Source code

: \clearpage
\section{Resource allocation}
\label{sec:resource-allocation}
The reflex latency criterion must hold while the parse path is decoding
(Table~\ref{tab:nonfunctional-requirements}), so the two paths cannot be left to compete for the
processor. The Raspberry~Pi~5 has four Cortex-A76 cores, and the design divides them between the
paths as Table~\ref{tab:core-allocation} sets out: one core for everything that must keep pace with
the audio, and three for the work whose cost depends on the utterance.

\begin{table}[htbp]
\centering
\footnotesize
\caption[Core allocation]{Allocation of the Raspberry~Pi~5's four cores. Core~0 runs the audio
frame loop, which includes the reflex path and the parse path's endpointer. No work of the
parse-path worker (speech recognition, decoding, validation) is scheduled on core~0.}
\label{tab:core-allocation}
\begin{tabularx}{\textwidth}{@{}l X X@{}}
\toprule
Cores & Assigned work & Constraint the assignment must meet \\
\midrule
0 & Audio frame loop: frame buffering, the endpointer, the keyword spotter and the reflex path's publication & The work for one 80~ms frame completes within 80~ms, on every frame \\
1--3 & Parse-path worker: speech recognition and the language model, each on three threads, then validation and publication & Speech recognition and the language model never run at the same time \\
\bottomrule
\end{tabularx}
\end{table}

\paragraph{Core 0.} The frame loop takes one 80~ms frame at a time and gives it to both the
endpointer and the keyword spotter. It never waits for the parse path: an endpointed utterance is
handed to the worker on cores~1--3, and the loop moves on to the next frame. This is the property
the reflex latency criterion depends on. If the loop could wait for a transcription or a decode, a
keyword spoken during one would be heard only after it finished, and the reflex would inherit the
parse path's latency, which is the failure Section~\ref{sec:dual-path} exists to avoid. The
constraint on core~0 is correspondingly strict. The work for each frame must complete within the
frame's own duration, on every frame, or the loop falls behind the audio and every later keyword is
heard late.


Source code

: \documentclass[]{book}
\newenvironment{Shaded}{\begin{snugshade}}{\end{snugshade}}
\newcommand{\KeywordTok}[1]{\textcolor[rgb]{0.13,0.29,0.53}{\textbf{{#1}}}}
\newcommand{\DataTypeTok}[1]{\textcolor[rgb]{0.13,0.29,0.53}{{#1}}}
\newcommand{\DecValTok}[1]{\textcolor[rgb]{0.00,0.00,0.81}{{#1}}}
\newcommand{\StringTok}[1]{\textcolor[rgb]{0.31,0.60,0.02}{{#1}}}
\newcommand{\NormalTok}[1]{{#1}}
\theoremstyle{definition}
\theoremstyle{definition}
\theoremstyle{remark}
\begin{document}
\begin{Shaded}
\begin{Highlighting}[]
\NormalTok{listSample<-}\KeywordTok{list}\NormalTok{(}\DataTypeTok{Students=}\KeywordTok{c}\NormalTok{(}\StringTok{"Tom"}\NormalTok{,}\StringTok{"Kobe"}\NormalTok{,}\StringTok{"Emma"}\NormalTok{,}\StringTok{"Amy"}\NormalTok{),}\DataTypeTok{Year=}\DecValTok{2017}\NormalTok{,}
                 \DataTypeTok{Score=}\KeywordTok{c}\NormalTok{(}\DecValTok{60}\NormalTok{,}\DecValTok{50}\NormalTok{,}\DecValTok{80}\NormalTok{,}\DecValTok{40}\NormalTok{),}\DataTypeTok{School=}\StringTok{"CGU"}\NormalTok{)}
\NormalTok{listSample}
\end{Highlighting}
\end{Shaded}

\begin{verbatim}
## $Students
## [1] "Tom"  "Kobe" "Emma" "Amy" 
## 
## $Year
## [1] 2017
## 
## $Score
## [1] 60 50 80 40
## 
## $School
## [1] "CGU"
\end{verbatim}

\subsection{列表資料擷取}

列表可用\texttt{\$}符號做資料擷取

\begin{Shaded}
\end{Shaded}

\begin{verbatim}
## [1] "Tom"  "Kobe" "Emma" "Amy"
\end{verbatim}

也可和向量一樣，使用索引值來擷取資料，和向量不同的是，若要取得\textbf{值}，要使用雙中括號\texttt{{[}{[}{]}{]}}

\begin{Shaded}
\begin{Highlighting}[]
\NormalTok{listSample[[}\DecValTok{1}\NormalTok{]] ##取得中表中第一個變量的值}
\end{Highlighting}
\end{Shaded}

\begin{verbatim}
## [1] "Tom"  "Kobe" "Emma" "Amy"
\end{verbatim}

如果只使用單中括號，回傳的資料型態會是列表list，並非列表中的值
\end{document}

++++++++

• _INSTRUCTIONS FOR THE TASK_
The reply must repeat all of the records precisely.

• _SOLUTION_
Source code

: \clearpage
\section{Resource allocation}
\label{sec:resource-allocation}
The reflex latency criterion must hold while the parse path is decoding
(Table~\ref{tab:nonfunctional-requirements}), so the two paths cannot be left to compete for the
processor. The Raspberry~Pi~5 has four Cortex-A76 cores, and the design divides them between the
paths as Table~\ref{tab:core-allocation} sets out: one core for everything that must keep pace with
the audio, and three for the work whose cost depends on the utterance.

\begin{table}[htbp]
\centering
\footnotesize
\caption[Core allocation]{Allocation of the Raspberry~Pi~5's four cores. Core~0 runs the audio
frame loop, which includes the reflex path and the parse path's endpointer. No work of the
parse-path worker (speech recognition, decoding, validation) is scheduled on core~0.}
\label{tab:core-allocation}
\begin{tabularx}{\textwidth}{@{}l X X@{}}
\toprule
Cores & Assigned work & Constraint the assignment must meet \\
\midrule
0 & Audio frame loop: frame buffering, the endpointer, the keyword spotter and the reflex path's publication & The work for one 80~ms frame completes within 80~ms, on every frame \\
1--3 & Parse-path worker: speech recognition and the language model, each on three threads, then validation and publication & Speech recognition and the language model never run at the same time \\
\bottomrule
\end{tabularx}
\end{table}

\paragraph{Core 0.} The frame loop takes one 80~ms frame at a time and gives it to both the
endpointer and the keyword spotter. It never waits for the parse path: an endpointed utterance is
handed to the worker on cores~1--3, and the loop moves on to the next frame. This is the property
the reflex latency criterion depends on. If the loop could wait for a transcription or a decode, a
keyword spoken during one would be heard only after it finished, and the reflex would inherit the
parse path's latency, which is the failure Section~\ref{sec:dual-path} exists to avoid. The
constraint on core~0 is correspondingly strict. The work for each frame must complete within the
frame's own duration, on every frame, or the loop falls behind the audio and every later keyword is
heard late.


Source code

: \documentclass[]{book}
\newenvironment{Shaded}{\begin{snugshade}}{\end{snugshade}}
\newcommand{\KeywordTok}[1]{\textcolor[rgb]{0.13,0.29,0.53}{\textbf{{#1}}}}
\newcommand{\DataTypeTok}[1]{\textcolor[rgb]{0.13,0.29,0.53}{{#1}}}
\newcommand{\DecValTok}[1]{\textcolor[rgb]{0.00,0.00,0.81}{{#1}}}
\newcommand{\StringTok}[1]{\textcolor[rgb]{0.31,0.60,0.02}{{#1}}}
\newcommand{\NormalTok}[1]{{#1}}
\theoremstyle{definition}
\theoremstyle{definition}
\theoremstyle{remark}
\begin{document}
\begin{Shaded}
\begin{Highlighting}[]
\NormalTok{listSample<-}\KeywordTok{list}\NormalTok{(}\DataTypeTok{Students=}\KeywordTok{c}\NormalTok{(}\StringTok{"Tom"}\NormalTok{,}\StringTok{"Kobe"}\NormalTok{,}\StringTok{"Emma"}\NormalTok{,}\StringTok{"Amy"}\NormalTok{),}\DataTypeTok{Year=}\DecValTok{2017}\NormalTok{,}
                 \DataTypeTok{Score=}\KeywordTok{c}\NormalTok{(}\DecValTok{60}\NormalTok{,}\DecValTok{50}\NormalTok{,}\DecValTok{80}\NormalTok{,}\DecValTok{40}\NormalTok{),}\DataTypeTok{School=}\StringTok{"CGU"}\NormalTok{)}
\NormalTok{listSample}
\end{Highlighting}
\end{Shaded}

\begin{verbatim}
## $Students
## [1] "Tom"  "Kobe" "Emma" "Amy" 
## 
## $Year
## [1] 2017
## 
## $Score
## [1] 60 50 80 40
## 
## $School
## [1] "CGU"
\end{verbatim}

\subsection{列表資料擷取}

列表可用\texttt{\$}符號做資料擷取

\begin{Shaded}
\end{Shaded}

\begin{verbatim}
## [1] "Tom"  "Kobe" "Emma" "Amy"
\end{verbatim}

也可和向量一樣，使用索引值來擷取資料，和向量不同的是，若要取得\textbf{值}，要使用雙中括號\texttt{{[}{[}{]}{]}}

\begin{Shaded}
\begin{Highlighting}[]
\NormalTok{listSample[[}\DecValTok{1}\NormalTok{]] ##取得中表中第一個變量的值}
\end{Highlighting}
\end{Shaded}

\begin{verbatim}
## [1] "Tom"  "Kobe" "Emma" "Amy"
\end{verbatim}

如果只使用單中括號，回傳的資料型態會是列表list，並非列表中的值
\end{document}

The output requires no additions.